Koshmider made the next move. Infuriated at the Beatles refusal to back down on their legitimate requests for better working conditions, he began using his connections to the police. Hamburg had a curfew requiring minors to be off the streets by 10:00 p.m. George Harrison was only seventeen and a minor under the law. The Beatles’ work schedule required him to be out long after the curfew deadline. He also had no work permit. The cops ordered George to be out of the country in 24 hours. Having no other choice, George complied. Within a few weeks, the rest of the group were back in Liverpool, exhausted and disillusioned.

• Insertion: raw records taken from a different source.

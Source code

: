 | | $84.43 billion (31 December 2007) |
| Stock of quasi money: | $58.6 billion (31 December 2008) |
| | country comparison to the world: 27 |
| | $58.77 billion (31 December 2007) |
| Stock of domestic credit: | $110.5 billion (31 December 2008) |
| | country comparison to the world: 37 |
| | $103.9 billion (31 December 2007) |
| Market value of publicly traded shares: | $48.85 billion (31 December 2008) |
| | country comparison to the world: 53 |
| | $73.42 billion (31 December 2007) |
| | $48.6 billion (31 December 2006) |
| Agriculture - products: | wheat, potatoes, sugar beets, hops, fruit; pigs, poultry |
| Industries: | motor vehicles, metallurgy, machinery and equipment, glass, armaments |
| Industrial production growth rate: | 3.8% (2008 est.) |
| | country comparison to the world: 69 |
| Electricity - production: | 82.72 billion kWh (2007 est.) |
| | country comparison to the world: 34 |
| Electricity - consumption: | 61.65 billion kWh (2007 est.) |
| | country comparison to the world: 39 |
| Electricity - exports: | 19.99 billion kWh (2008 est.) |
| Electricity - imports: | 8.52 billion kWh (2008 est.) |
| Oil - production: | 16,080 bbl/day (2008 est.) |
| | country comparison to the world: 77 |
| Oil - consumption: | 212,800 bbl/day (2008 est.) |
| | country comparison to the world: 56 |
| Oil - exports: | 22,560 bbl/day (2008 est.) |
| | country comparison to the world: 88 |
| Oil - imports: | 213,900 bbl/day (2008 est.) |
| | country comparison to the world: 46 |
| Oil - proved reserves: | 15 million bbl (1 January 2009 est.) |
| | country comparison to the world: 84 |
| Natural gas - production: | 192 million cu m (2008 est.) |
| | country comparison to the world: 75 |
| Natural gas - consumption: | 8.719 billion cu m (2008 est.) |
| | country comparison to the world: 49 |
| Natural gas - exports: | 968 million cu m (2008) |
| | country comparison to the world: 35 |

After several weeks of moping, they gathered themselves together and began playing gigs in and around Liverpool again, performing in venues such as the Casbah, the Cavern and Litherland Town Hall. Audiences familiar with the Beatles realized they weren’t the same group as the one that left for Hamburg four months earlier. The music was tighter and they were much more confident onstage.
In March, 1961, the Beatles returned to Hamburg and contracted to play at Eckhorn’s Top Ten club for two months. But they had moved up in the world and were listed on playbills as co-stars with Tony Sheridan. The group also had a change in personnel as Stuart Sutcliffe, their erstwhile bassist, left the group in order to pursue his art studies in Hamburg and marry his girlfriend, Astrid Kirchherr. Paul McCartney then became the group’s bass player.

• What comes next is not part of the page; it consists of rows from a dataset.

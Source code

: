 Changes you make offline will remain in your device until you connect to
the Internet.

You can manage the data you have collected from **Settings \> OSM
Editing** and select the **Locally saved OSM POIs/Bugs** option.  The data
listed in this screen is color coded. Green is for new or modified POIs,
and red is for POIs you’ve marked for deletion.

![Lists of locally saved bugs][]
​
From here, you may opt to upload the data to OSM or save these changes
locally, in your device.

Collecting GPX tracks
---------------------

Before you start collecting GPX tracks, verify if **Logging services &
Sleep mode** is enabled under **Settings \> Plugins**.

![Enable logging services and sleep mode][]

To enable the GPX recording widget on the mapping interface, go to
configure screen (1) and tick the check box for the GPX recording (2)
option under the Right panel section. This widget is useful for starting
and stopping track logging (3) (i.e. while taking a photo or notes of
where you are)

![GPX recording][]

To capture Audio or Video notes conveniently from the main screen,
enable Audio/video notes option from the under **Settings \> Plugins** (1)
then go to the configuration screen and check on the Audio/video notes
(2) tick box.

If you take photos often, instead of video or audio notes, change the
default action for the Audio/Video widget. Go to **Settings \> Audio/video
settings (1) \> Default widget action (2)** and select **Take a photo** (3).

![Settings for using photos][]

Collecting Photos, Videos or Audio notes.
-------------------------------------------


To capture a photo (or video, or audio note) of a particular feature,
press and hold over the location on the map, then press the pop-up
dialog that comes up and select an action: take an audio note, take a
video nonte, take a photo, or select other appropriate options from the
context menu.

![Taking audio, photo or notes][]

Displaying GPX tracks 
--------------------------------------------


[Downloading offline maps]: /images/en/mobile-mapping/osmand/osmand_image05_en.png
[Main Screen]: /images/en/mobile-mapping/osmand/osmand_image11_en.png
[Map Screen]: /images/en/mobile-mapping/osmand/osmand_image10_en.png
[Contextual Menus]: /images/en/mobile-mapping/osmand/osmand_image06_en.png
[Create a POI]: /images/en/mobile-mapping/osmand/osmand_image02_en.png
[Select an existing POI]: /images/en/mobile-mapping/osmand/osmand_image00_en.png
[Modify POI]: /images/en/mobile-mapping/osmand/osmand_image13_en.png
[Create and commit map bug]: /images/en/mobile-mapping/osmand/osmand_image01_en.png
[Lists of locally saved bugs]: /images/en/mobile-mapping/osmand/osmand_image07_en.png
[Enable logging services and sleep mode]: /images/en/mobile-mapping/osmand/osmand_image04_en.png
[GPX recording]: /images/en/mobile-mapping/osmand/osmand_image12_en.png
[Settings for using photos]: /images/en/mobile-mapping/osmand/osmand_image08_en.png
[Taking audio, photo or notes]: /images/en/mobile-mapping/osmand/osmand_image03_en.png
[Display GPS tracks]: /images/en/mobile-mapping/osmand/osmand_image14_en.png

The Beatles pairing with Tony Sheridan proved to be a bonanza for Eckhorn. The Top Ten was packed with people and their shows were described as energy-charged extravaganzas. Sheridan enjoyed working with the Beatles as their vocal harmonies—and intensity—impressed him and complemented his act. He also respected their improving musicianship. But he was still far ahead of the Beatles in that regard and adding his guitar to their sets pushed their music into overdrive.
Before the Beatles left Germany to return to Liverpool, they were seen at the Top Ten by Bert Kaempfert, a German bandleader who was moving into talent representation. Kaempfert was intrigued by the Beatles but he was more impressed with Tony Sheridan. He signed Sheridan to a recording contract with the Beatles as his backing band. They were, of course, overjoyed by the news. A number of songs were recorded and “My Bonnie” was selected for release. On the label, the Beatles were listed as The Beat Brothers, the collective name used for all of Tony Sheridan’s backing bands in the early 1960s. They were paid 300 deutschmark, about $75.00 at the time. Eventually, the record sold 100,000 copies in Germany.

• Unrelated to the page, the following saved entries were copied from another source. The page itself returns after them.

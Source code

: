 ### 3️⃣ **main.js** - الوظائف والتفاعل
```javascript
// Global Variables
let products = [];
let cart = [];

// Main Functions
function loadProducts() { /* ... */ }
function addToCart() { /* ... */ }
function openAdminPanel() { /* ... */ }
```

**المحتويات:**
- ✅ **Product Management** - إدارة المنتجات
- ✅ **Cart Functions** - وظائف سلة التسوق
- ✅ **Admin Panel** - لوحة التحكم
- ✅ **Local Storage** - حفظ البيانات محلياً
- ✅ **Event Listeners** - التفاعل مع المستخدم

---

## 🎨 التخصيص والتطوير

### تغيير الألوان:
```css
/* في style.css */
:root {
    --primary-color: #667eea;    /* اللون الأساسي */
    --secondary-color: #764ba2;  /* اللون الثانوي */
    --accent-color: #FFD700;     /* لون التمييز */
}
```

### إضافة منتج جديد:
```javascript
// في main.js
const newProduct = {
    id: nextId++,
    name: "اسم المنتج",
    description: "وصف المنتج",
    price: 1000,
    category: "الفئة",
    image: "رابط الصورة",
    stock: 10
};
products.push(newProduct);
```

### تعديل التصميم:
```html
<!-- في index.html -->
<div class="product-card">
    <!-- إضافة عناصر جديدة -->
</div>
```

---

According to Beatle legend, Brian Epstein first heard of the group when a boy named Raymond Jones walked into Epstein’s NEMS record store in Liverpool and asked for a copy of “My Bonnie” featuring a local group called the Beatles. However, the story is almost certainly not true. The Beatles themselves frequented NEMS to listen to records. The stores’ salesgirls also knew the group. NEMS also had posters on the walls announcing Beatles’ appearances. And Mersey Beat, a local paper covering the Liverpool music scene, put news of the Beatles record contract on its front page. Mersey Beat was selling very well at NEMS and the paper’s founder Bill Harry, had been asked a question by Epstein–“What about this group the Beatles?” After making further inquiries regarding the group, Epstein decided to see them performing. He did so at the Cavern Club on November 9, 1961, and, of course, the rest is history.
It’s now been over fifty years since the Beatles raucous days in Hamburg and their collaboration with Tony Sheridan. By serving as an unofficial mentor for the group, Sheridan influenced the Beatles early sound and helped them hone their musicianship and stage presence. Against the backdrop of the “Great Freedom” and the Reeperbahn, the Beatles began to gel as a band.